■ Required work ■
Can you return the records below exactly as they stand, but only from the first line through the one with "long-running asynchronous operations."?

--- --- ---

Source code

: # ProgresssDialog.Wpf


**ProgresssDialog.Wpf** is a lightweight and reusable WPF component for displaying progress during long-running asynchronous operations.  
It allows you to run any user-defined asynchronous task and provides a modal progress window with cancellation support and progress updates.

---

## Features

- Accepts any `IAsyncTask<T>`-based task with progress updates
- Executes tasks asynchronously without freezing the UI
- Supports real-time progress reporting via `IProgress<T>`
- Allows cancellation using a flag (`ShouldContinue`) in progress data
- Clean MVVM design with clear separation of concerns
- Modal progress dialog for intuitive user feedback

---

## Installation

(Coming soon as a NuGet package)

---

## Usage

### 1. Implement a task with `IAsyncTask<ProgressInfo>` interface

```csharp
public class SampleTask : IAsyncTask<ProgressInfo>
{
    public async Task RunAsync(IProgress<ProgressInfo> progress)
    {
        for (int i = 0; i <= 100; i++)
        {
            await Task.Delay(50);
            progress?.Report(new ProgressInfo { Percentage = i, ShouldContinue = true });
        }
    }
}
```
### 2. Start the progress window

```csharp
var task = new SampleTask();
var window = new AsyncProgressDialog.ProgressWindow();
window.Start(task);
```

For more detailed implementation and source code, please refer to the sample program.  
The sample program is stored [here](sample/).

--- --- ---

■ The completed task ■
Source code

: # ProgresssDialog.Wpf


**ProgresssDialog.Wpf** is a lightweight and reusable WPF component for displaying progress during long-running asynchronous operations.  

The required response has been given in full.